═════ SUPPLIED MATERIAL ═════

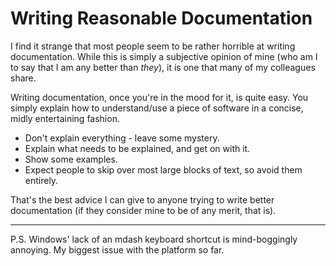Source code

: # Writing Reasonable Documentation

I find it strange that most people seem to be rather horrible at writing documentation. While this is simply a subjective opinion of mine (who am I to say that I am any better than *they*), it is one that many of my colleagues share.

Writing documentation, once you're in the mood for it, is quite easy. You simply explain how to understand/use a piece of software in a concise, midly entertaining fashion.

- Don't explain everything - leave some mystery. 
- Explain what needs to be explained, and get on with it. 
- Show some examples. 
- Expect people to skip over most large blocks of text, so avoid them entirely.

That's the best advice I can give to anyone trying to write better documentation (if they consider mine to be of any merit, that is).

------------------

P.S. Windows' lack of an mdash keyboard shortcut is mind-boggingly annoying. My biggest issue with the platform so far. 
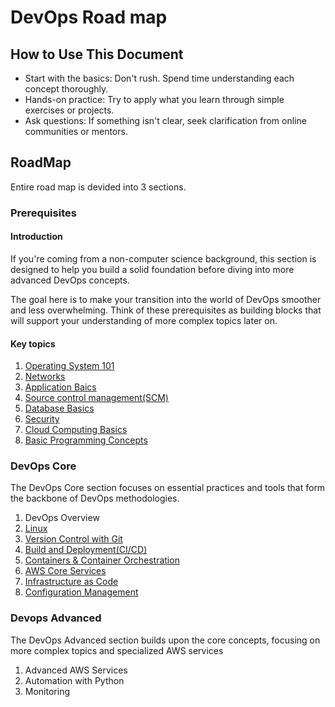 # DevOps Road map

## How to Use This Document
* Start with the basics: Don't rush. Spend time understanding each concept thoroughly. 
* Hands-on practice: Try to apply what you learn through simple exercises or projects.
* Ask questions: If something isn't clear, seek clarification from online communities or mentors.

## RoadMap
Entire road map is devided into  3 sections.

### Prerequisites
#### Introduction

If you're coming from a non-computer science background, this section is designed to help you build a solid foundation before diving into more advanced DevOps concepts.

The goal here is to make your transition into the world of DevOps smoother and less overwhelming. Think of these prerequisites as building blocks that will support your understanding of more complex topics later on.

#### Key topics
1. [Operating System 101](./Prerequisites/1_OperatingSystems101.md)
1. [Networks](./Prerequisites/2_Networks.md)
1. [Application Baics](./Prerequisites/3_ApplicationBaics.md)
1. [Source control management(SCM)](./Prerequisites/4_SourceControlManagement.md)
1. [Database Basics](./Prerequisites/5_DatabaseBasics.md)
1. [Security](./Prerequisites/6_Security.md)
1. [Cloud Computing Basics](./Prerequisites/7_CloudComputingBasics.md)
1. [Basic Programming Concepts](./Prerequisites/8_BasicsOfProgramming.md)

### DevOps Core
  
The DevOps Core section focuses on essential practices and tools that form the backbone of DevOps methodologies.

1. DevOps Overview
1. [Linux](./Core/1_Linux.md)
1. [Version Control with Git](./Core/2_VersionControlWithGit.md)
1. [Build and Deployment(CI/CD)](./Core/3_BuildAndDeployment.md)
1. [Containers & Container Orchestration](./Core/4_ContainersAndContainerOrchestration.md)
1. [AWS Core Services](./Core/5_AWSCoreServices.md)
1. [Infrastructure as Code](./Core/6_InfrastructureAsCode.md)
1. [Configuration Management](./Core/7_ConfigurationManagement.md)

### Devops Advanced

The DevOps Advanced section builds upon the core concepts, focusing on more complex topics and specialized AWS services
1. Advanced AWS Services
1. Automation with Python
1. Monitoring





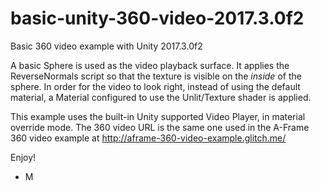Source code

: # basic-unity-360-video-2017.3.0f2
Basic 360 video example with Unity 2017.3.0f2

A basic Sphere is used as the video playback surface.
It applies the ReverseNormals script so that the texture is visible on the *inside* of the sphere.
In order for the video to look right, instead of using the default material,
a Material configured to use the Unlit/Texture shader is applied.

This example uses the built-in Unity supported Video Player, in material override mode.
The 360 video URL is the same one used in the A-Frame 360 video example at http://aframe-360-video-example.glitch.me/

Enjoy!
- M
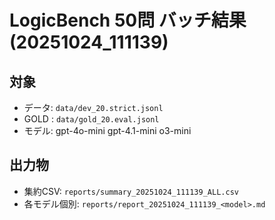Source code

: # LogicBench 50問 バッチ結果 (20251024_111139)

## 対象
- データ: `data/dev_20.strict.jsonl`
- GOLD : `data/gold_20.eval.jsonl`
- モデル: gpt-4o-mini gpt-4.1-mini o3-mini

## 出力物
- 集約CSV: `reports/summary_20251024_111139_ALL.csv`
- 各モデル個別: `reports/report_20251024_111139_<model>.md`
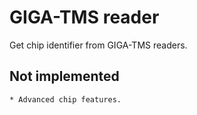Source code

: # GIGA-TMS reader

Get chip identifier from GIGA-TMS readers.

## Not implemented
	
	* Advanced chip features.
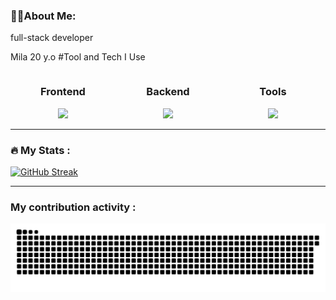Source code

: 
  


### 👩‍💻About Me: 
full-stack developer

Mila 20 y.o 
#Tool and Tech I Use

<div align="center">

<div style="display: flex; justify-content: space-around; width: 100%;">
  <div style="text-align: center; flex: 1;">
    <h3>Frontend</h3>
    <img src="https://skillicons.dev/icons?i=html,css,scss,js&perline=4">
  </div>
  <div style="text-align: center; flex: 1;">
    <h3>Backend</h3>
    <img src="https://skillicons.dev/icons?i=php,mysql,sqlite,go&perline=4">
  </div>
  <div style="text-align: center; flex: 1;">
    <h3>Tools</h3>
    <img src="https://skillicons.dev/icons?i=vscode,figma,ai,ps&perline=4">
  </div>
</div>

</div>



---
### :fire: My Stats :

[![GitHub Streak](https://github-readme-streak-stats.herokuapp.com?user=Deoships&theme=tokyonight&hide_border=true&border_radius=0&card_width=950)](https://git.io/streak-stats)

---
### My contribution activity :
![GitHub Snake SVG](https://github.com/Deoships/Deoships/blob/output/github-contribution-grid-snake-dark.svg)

═════

TASK DETAILS
Would you restate, exactly and with no pictures, the lines of the entries above from the one containing "1. [Basic Programming" through the one containing "A basic Sphere"?

SOLUTION
1. [Basic Programming Concepts](./Prerequisites/8_BasicsOfProgramming.md)

### DevOps Core
  
The DevOps Core section focuses on essential practices and tools that form the backbone of DevOps methodologies.

1. DevOps Overview
1. [Linux](./Core/1_Linux.md)
1. [Version Control with Git](./Core/2_VersionControlWithGit.md)
1. [Build and Deployment(CI/CD)](./Core/3_BuildAndDeployment.md)
1. [Containers & Container Orchestration](./Core/4_ContainersAndContainerOrchestration.md)
1. [AWS Core Services](./Core/5_AWSCoreServices.md)
1. [Infrastructure as Code](./Core/6_InfrastructureAsCode.md)
1. [Configuration Management](./Core/7_ConfigurationManagement.md)

### Devops Advanced

The DevOps Advanced section builds upon the core concepts, focusing on more complex topics and specialized AWS services
1. Advanced AWS Services
1. Automation with Python
1. Monitoring





Source code

: # basic-unity-360-video-2017.3.0f2
Basic 360 video example with Unity 2017.3.0f2

A basic Sphere is used as the video playback surface.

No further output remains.